'''
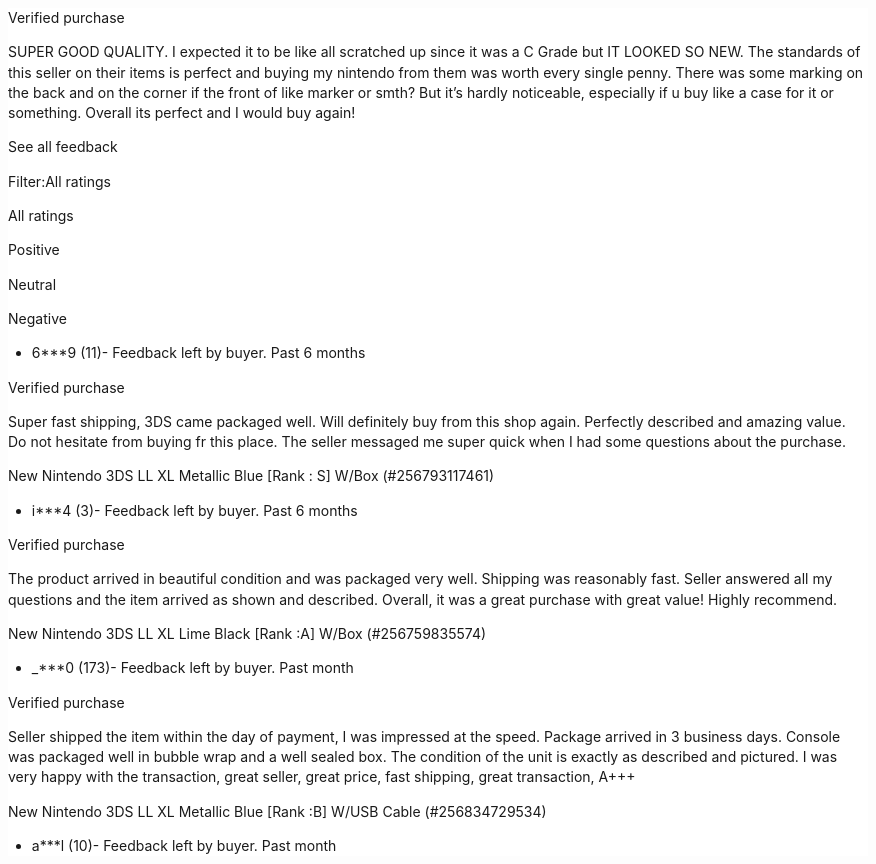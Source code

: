 Verified purchase

SUPER GOOD QUALITY. I expected it to be like all scratched up since it was a C
Grade but IT LOOKED SO NEW. The standards of this seller on their items is
perfect and buying my nintendo from them was worth every single penny. There was
some marking on the back and on the corner if the front of like marker or smth?
But it’s hardly noticeable, especially if u buy like a case for it or something.
Overall its perfect and I would buy again!

See all feedback

Filter:All ratings

All ratings

Positive

Neutral

Negative

  * 6***9 (11)- Feedback left by buyer.
Past 6 months

Verified purchase

Super fast shipping, 3DS came packaged well. Will definitely buy from this shop
again. Perfectly described and amazing value. Do not hesitate from buying fr
this place. The seller messaged me super quick when I had some questions about
the purchase.

New Nintendo 3DS LL XL Metallic Blue [Rank : S] W/Box (#256793117461)

  * i***4 (3)- Feedback left by buyer.
Past 6 months

Verified purchase

The product arrived in beautiful condition and was packaged very well. Shipping
was reasonably fast. Seller answered all my questions and the item arrived as
shown and described. Overall, it was a great purchase with great value! Highly
recommend.

New Nintendo 3DS LL XL Lime Black [Rank :A] W/Box (#256759835574)

  * _***0 (173)- Feedback left by buyer.
Past month

Verified purchase

Seller shipped the item within the day of payment, I was impressed at the speed.
Package arrived in 3 business days. Console was packaged well in bubble wrap and
a well sealed box. The condition of the unit is exactly as described and
pictured. I was very happy with the transaction, great seller, great price, fast
shipping, great transaction, A+++

New Nintendo 3DS LL XL Metallic Blue [Rank :B] W/USB Cable (#256834729534)

  * a***l (10)- Feedback left by buyer.
Past month
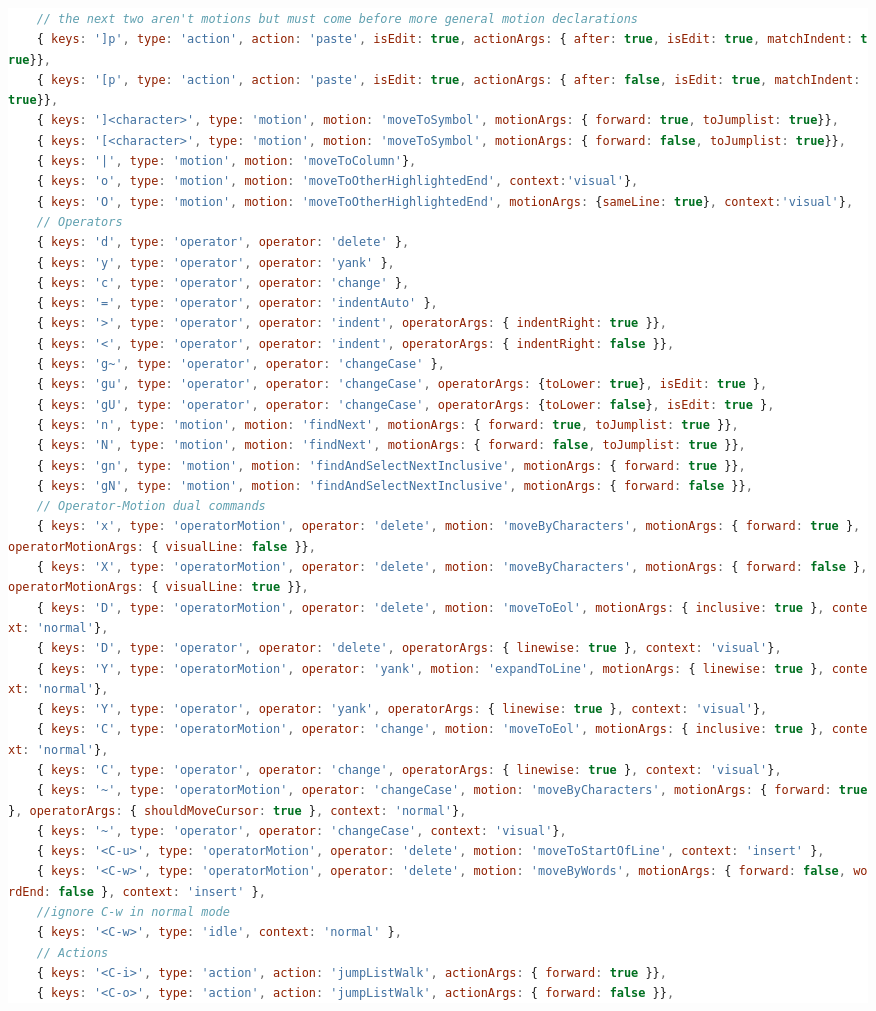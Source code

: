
 ```js
    // the next two aren't motions but must come before more general motion declarations
    { keys: ']p', type: 'action', action: 'paste', isEdit: true, actionArgs: { after: true, isEdit: true, matchIndent: true}},
    { keys: '[p', type: 'action', action: 'paste', isEdit: true, actionArgs: { after: false, isEdit: true, matchIndent: true}},
    { keys: ']<character>', type: 'motion', motion: 'moveToSymbol', motionArgs: { forward: true, toJumplist: true}},
    { keys: '[<character>', type: 'motion', motion: 'moveToSymbol', motionArgs: { forward: false, toJumplist: true}},
    { keys: '|', type: 'motion', motion: 'moveToColumn'},
    { keys: 'o', type: 'motion', motion: 'moveToOtherHighlightedEnd', context:'visual'},
    { keys: 'O', type: 'motion', motion: 'moveToOtherHighlightedEnd', motionArgs: {sameLine: true}, context:'visual'},
    // Operators
    { keys: 'd', type: 'operator', operator: 'delete' },
    { keys: 'y', type: 'operator', operator: 'yank' },
    { keys: 'c', type: 'operator', operator: 'change' },
    { keys: '=', type: 'operator', operator: 'indentAuto' },
    { keys: '>', type: 'operator', operator: 'indent', operatorArgs: { indentRight: true }},
    { keys: '<', type: 'operator', operator: 'indent', operatorArgs: { indentRight: false }},
    { keys: 'g~', type: 'operator', operator: 'changeCase' },
    { keys: 'gu', type: 'operator', operator: 'changeCase', operatorArgs: {toLower: true}, isEdit: true },
    { keys: 'gU', type: 'operator', operator: 'changeCase', operatorArgs: {toLower: false}, isEdit: true },
    { keys: 'n', type: 'motion', motion: 'findNext', motionArgs: { forward: true, toJumplist: true }},
    { keys: 'N', type: 'motion', motion: 'findNext', motionArgs: { forward: false, toJumplist: true }},
    { keys: 'gn', type: 'motion', motion: 'findAndSelectNextInclusive', motionArgs: { forward: true }},
    { keys: 'gN', type: 'motion', motion: 'findAndSelectNextInclusive', motionArgs: { forward: false }},
    // Operator-Motion dual commands
    { keys: 'x', type: 'operatorMotion', operator: 'delete', motion: 'moveByCharacters', motionArgs: { forward: true }, operatorMotionArgs: { visualLine: false }},
    { keys: 'X', type: 'operatorMotion', operator: 'delete', motion: 'moveByCharacters', motionArgs: { forward: false }, operatorMotionArgs: { visualLine: true }},
    { keys: 'D', type: 'operatorMotion', operator: 'delete', motion: 'moveToEol', motionArgs: { inclusive: true }, context: 'normal'},
    { keys: 'D', type: 'operator', operator: 'delete', operatorArgs: { linewise: true }, context: 'visual'},
    { keys: 'Y', type: 'operatorMotion', operator: 'yank', motion: 'expandToLine', motionArgs: { linewise: true }, context: 'normal'},
    { keys: 'Y', type: 'operator', operator: 'yank', operatorArgs: { linewise: true }, context: 'visual'},
    { keys: 'C', type: 'operatorMotion', operator: 'change', motion: 'moveToEol', motionArgs: { inclusive: true }, context: 'normal'},
    { keys: 'C', type: 'operator', operator: 'change', operatorArgs: { linewise: true }, context: 'visual'},
    { keys: '~', type: 'operatorMotion', operator: 'changeCase', motion: 'moveByCharacters', motionArgs: { forward: true }, operatorArgs: { shouldMoveCursor: true }, context: 'normal'},
    { keys: '~', type: 'operator', operator: 'changeCase', context: 'visual'},
    { keys: '<C-u>', type: 'operatorMotion', operator: 'delete', motion: 'moveToStartOfLine', context: 'insert' },
    { keys: '<C-w>', type: 'operatorMotion', operator: 'delete', motion: 'moveByWords', motionArgs: { forward: false, wordEnd: false }, context: 'insert' },
    //ignore C-w in normal mode
    { keys: '<C-w>', type: 'idle', context: 'normal' },
    // Actions
    { keys: '<C-i>', type: 'action', action: 'jumpListWalk', actionArgs: { forward: true }},
    { keys: '<C-o>', type: 'action', action: 'jumpListWalk', actionArgs: { forward: false }},
```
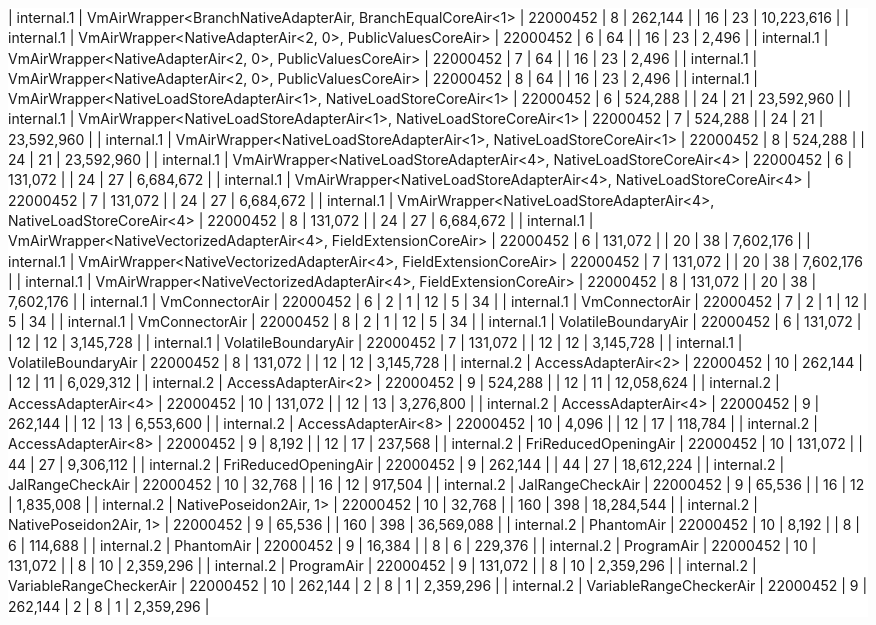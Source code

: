 | internal.1 | VmAirWrapper<BranchNativeAdapterAir, BranchEqualCoreAir<1> | 22000452 | 8 | 262,144 |  | 16 | 23 | 10,223,616 | 
| internal.1 | VmAirWrapper<NativeAdapterAir<2, 0>, PublicValuesCoreAir> | 22000452 | 6 | 64 |  | 16 | 23 | 2,496 | 
| internal.1 | VmAirWrapper<NativeAdapterAir<2, 0>, PublicValuesCoreAir> | 22000452 | 7 | 64 |  | 16 | 23 | 2,496 | 
| internal.1 | VmAirWrapper<NativeAdapterAir<2, 0>, PublicValuesCoreAir> | 22000452 | 8 | 64 |  | 16 | 23 | 2,496 | 
| internal.1 | VmAirWrapper<NativeLoadStoreAdapterAir<1>, NativeLoadStoreCoreAir<1> | 22000452 | 6 | 524,288 |  | 24 | 21 | 23,592,960 | 
| internal.1 | VmAirWrapper<NativeLoadStoreAdapterAir<1>, NativeLoadStoreCoreAir<1> | 22000452 | 7 | 524,288 |  | 24 | 21 | 23,592,960 | 
| internal.1 | VmAirWrapper<NativeLoadStoreAdapterAir<1>, NativeLoadStoreCoreAir<1> | 22000452 | 8 | 524,288 |  | 24 | 21 | 23,592,960 | 
| internal.1 | VmAirWrapper<NativeLoadStoreAdapterAir<4>, NativeLoadStoreCoreAir<4> | 22000452 | 6 | 131,072 |  | 24 | 27 | 6,684,672 | 
| internal.1 | VmAirWrapper<NativeLoadStoreAdapterAir<4>, NativeLoadStoreCoreAir<4> | 22000452 | 7 | 131,072 |  | 24 | 27 | 6,684,672 | 
| internal.1 | VmAirWrapper<NativeLoadStoreAdapterAir<4>, NativeLoadStoreCoreAir<4> | 22000452 | 8 | 131,072 |  | 24 | 27 | 6,684,672 | 
| internal.1 | VmAirWrapper<NativeVectorizedAdapterAir<4>, FieldExtensionCoreAir> | 22000452 | 6 | 131,072 |  | 20 | 38 | 7,602,176 | 
| internal.1 | VmAirWrapper<NativeVectorizedAdapterAir<4>, FieldExtensionCoreAir> | 22000452 | 7 | 131,072 |  | 20 | 38 | 7,602,176 | 
| internal.1 | VmAirWrapper<NativeVectorizedAdapterAir<4>, FieldExtensionCoreAir> | 22000452 | 8 | 131,072 |  | 20 | 38 | 7,602,176 | 
| internal.1 | VmConnectorAir | 22000452 | 6 | 2 | 1 | 12 | 5 | 34 | 
| internal.1 | VmConnectorAir | 22000452 | 7 | 2 | 1 | 12 | 5 | 34 | 
| internal.1 | VmConnectorAir | 22000452 | 8 | 2 | 1 | 12 | 5 | 34 | 
| internal.1 | VolatileBoundaryAir | 22000452 | 6 | 131,072 |  | 12 | 12 | 3,145,728 | 
| internal.1 | VolatileBoundaryAir | 22000452 | 7 | 131,072 |  | 12 | 12 | 3,145,728 | 
| internal.1 | VolatileBoundaryAir | 22000452 | 8 | 131,072 |  | 12 | 12 | 3,145,728 | 
| internal.2 | AccessAdapterAir<2> | 22000452 | 10 | 262,144 |  | 12 | 11 | 6,029,312 | 
| internal.2 | AccessAdapterAir<2> | 22000452 | 9 | 524,288 |  | 12 | 11 | 12,058,624 | 
| internal.2 | AccessAdapterAir<4> | 22000452 | 10 | 131,072 |  | 12 | 13 | 3,276,800 | 
| internal.2 | AccessAdapterAir<4> | 22000452 | 9 | 262,144 |  | 12 | 13 | 6,553,600 | 
| internal.2 | AccessAdapterAir<8> | 22000452 | 10 | 4,096 |  | 12 | 17 | 118,784 | 
| internal.2 | AccessAdapterAir<8> | 22000452 | 9 | 8,192 |  | 12 | 17 | 237,568 | 
| internal.2 | FriReducedOpeningAir | 22000452 | 10 | 131,072 |  | 44 | 27 | 9,306,112 | 
| internal.2 | FriReducedOpeningAir | 22000452 | 9 | 262,144 |  | 44 | 27 | 18,612,224 | 
| internal.2 | JalRangeCheckAir | 22000452 | 10 | 32,768 |  | 16 | 12 | 917,504 | 
| internal.2 | JalRangeCheckAir | 22000452 | 9 | 65,536 |  | 16 | 12 | 1,835,008 | 
| internal.2 | NativePoseidon2Air<BabyBearParameters>, 1> | 22000452 | 10 | 32,768 |  | 160 | 398 | 18,284,544 | 
| internal.2 | NativePoseidon2Air<BabyBearParameters>, 1> | 22000452 | 9 | 65,536 |  | 160 | 398 | 36,569,088 | 
| internal.2 | PhantomAir | 22000452 | 10 | 8,192 |  | 8 | 6 | 114,688 | 
| internal.2 | PhantomAir | 22000452 | 9 | 16,384 |  | 8 | 6 | 229,376 | 
| internal.2 | ProgramAir | 22000452 | 10 | 131,072 |  | 8 | 10 | 2,359,296 | 
| internal.2 | ProgramAir | 22000452 | 9 | 131,072 |  | 8 | 10 | 2,359,296 | 
| internal.2 | VariableRangeCheckerAir | 22000452 | 10 | 262,144 | 2 | 8 | 1 | 2,359,296 | 
| internal.2 | VariableRangeCheckerAir | 22000452 | 9 | 262,144 | 2 | 8 | 1 | 2,359,296 | 
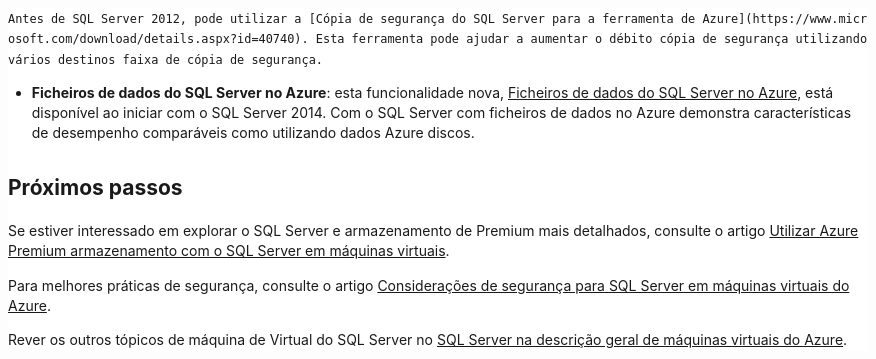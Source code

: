    Antes de SQL Server 2012, pode utilizar a [Cópia de segurança do SQL Server para a ferramenta de Azure](https://www.microsoft.com/download/details.aspx?id=40740). Esta ferramenta pode ajudar a aumentar o débito cópia de segurança utilizando vários destinos faixa de cópia de segurança.

- **Ficheiros de dados do SQL Server no Azure**: esta funcionalidade nova, [Ficheiros de dados do SQL Server no Azure](https://msdn.microsoft.com/library/dn385720.aspx), está disponível ao iniciar com o SQL Server 2014. Com o SQL Server com ficheiros de dados no Azure demonstra características de desempenho comparáveis como utilizando dados Azure discos.

## <a name="next-steps"></a>Próximos passos

Se estiver interessado em explorar o SQL Server e armazenamento de Premium mais detalhados, consulte o artigo [Utilizar Azure Premium armazenamento com o SQL Server em máquinas virtuais](virtual-machines-windows-classic-sql-server-premium-storage.md).

Para melhores práticas de segurança, consulte o artigo [Considerações de segurança para SQL Server em máquinas virtuais do Azure](virtual-machines-windows-sql-security.md).

Rever os outros tópicos de máquina de Virtual do SQL Server no [SQL Server na descrição geral de máquinas virtuais do Azure](virtual-machines-windows-sql-server-iaas-overview.md).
'''
BRIEF:
Take from the material above the lines running from the one with "VmConnectorAir | 22000452 | 6" through the one with "VolatileBoundaryAir | 22000452 | 6", and repeat them exactly, with nothing else.

EXERCISE ANSWER:
| internal.1 | VmConnectorAir | 22000452 | 6 | 2 | 1 | 12 | 5 | 34 | 
| internal.1 | VmConnectorAir | 22000452 | 7 | 2 | 1 | 12 | 5 | 34 | 
| internal.1 | VmConnectorAir | 22000452 | 8 | 2 | 1 | 12 | 5 | 34 | 
| internal.1 | VolatileBoundaryAir | 22000452 | 6 | 131,072 |  | 12 | 12 | 3,145,728 | 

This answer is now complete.